_YOUR OBJECTIVE_
The expected output is a copy of every line in the records with the string "class".

*****

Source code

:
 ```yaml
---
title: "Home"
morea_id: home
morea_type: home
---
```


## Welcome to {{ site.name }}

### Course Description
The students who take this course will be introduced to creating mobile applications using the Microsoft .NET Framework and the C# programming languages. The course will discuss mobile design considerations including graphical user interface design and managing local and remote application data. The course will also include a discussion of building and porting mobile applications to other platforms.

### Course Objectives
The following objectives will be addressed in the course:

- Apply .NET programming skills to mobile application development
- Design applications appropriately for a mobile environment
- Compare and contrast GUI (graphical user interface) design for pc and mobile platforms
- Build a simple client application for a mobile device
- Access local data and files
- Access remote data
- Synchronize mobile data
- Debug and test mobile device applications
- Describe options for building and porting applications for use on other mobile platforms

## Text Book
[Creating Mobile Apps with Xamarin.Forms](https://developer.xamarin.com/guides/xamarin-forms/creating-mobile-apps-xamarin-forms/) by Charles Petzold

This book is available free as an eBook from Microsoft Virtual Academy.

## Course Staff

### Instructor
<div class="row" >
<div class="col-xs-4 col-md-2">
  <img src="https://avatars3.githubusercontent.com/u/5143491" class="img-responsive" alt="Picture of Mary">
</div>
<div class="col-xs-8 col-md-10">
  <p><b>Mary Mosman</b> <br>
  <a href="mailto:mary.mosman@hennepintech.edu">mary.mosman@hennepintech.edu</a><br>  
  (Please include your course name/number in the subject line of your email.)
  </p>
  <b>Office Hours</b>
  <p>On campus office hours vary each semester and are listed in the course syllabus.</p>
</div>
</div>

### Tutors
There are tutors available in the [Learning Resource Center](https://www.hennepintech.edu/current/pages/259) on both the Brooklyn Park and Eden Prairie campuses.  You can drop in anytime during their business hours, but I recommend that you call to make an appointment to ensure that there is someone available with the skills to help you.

*****

_TASK SOLUTION_
<div class="row" >
<div class="col-xs-4 col-md-2">
  <img src="https://avatars3.githubusercontent.com/u/5143491" class="img-responsive" alt="Picture of Mary">
<div class="col-xs-8 col-md-10">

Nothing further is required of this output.